Payjoin is a giant leap forward for bitcoin transactions, letting senders and receivers construct transactions together. The opportunity to batch together to optimize fees reduces transaction costs and improves network efficiency. Beyond cost savings, when both parties contribute inputs, Payjoin preserves privacy by breaking common blockchain surveillance assumptions, making it harder for a third party to assume payment amounts and cluster private spending behavior.

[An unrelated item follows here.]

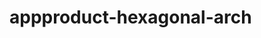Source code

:  # appproduct-hexagonal-arch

To date, we have given four grants to developers working on Payjoin: Dan Gould, jbesraa, and Spacebear. These grants have enabled the building of PDK (Payjoin Dev Kit), which allows wallet developers to implement Payjoin more easily in bitcoin products, ultimately providing the project’s myriad and essential benefits to more bitcoin users. For help visualizing how a world where Payjoin is thoroughly integrated might look, check out the Bitcoin Design Guide’s Payjoin Section.
The Payjoin development nerds closed out 2024 with a significant milestone, successfully launching Bull Bitcoin Mobile with Async Payjoin integrations. This achievement resulted from an intensive collaboration between Bull Bitcoin and LTBL, which saw them leverage the Payjoin-flutter library to seamlessly integrate Payjoin into their wallet. The team plans to continue focusing on these and several other refactor and stabilization efforts well into the future.

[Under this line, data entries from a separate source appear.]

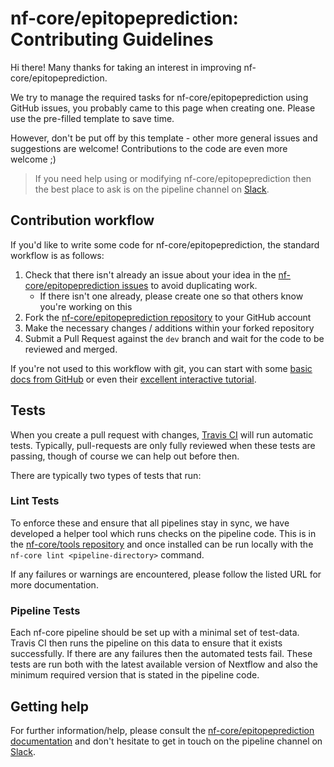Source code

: # nf-core/epitopeprediction: Contributing Guidelines

Hi there! Many thanks for taking an interest in improving nf-core/epitopeprediction.

We try to manage the required tasks for nf-core/epitopeprediction using GitHub issues, you probably came to this page when creating one. Please use the pre-filled template to save time.

However, don't be put off by this template - other more general issues and suggestions are welcome! Contributions to the code are even more welcome ;)

> If you need help using or modifying nf-core/epitopeprediction then the best place to ask is on the pipeline channel on [Slack](https://nf-core-invite.herokuapp.com/).

## Contribution workflow

If you'd like to write some code for nf-core/epitopeprediction, the standard workflow
is as follows:

1. Check that there isn't already an issue about your idea in the
   [nf-core/epitopeprediction issues](https://github.com/nf-core/epitopeprediction/issues) to avoid
   duplicating work.
    * If there isn't one already, please create one so that others know you're working on this
2. Fork the [nf-core/epitopeprediction repository](https://github.com/nf-core/epitopeprediction) to your GitHub account
3. Make the necessary changes / additions within your forked repository
4. Submit a Pull Request against the `dev` branch and wait for the code to be reviewed and merged.

If you're not used to this workflow with git, you can start with some [basic docs from GitHub](https://help.github.com/articles/fork-a-repo/) or even their [excellent interactive tutorial](https://try.github.io/).

## Tests

When you create a pull request with changes, [Travis CI](https://travis-ci.org/) will run automatic tests.
Typically, pull-requests are only fully reviewed when these tests are passing, though of course we can help out before then.

There are typically two types of tests that run:

### Lint Tests

To enforce these and ensure that all pipelines stay in sync, we have developed a helper tool which runs checks on the pipeline code. This is in the [nf-core/tools repository](https://github.com/nf-core/tools) and once installed can be run locally with the `nf-core lint <pipeline-directory>` command.

If any failures or warnings are encountered, please follow the listed URL for more documentation.

### Pipeline Tests

Each nf-core pipeline should be set up with a minimal set of test-data.
Travis CI then runs the pipeline on this data to ensure that it exists successfully.
If there are any failures then the automated tests fail.
These tests are run both with the latest available version of Nextflow and also the minimum required version that is stated in the pipeline code.

## Getting help

For further information/help, please consult the [nf-core/epitopeprediction documentation](https://github.com/nf-core/epitopeprediction#documentation) and don't hesitate to get in touch on the pipeline channel on [Slack](https://nf-core-invite.herokuapp.com/).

Speaking of, looking ahead to Q1 2025, the team is prioritizing wider Payjoin adoption while working to stabilize their V2 API for a 1.0 release and upcoming audit. Several promising integrations are in progress, including work with Cake Wallet and hopefully with LDK Node for lightning-payjoin integration. The team is also focusing on establishing best practices for session persistence and improving their development toolkit through initiatives like a new Nix Flake, placing special emphasis on ensuring that the V2 API maintains compatibility with future V3 goals, preventing the need for complete rewrites by implementors.
So, Payjoin. Good, right? As always, there is little to no downside to making bitcoin cheaper to use, more censorship-resistant, and private. That’s why the Payjoin development team is our Nerd, or Nerds, of the Month.
Thank you for doing such important work~!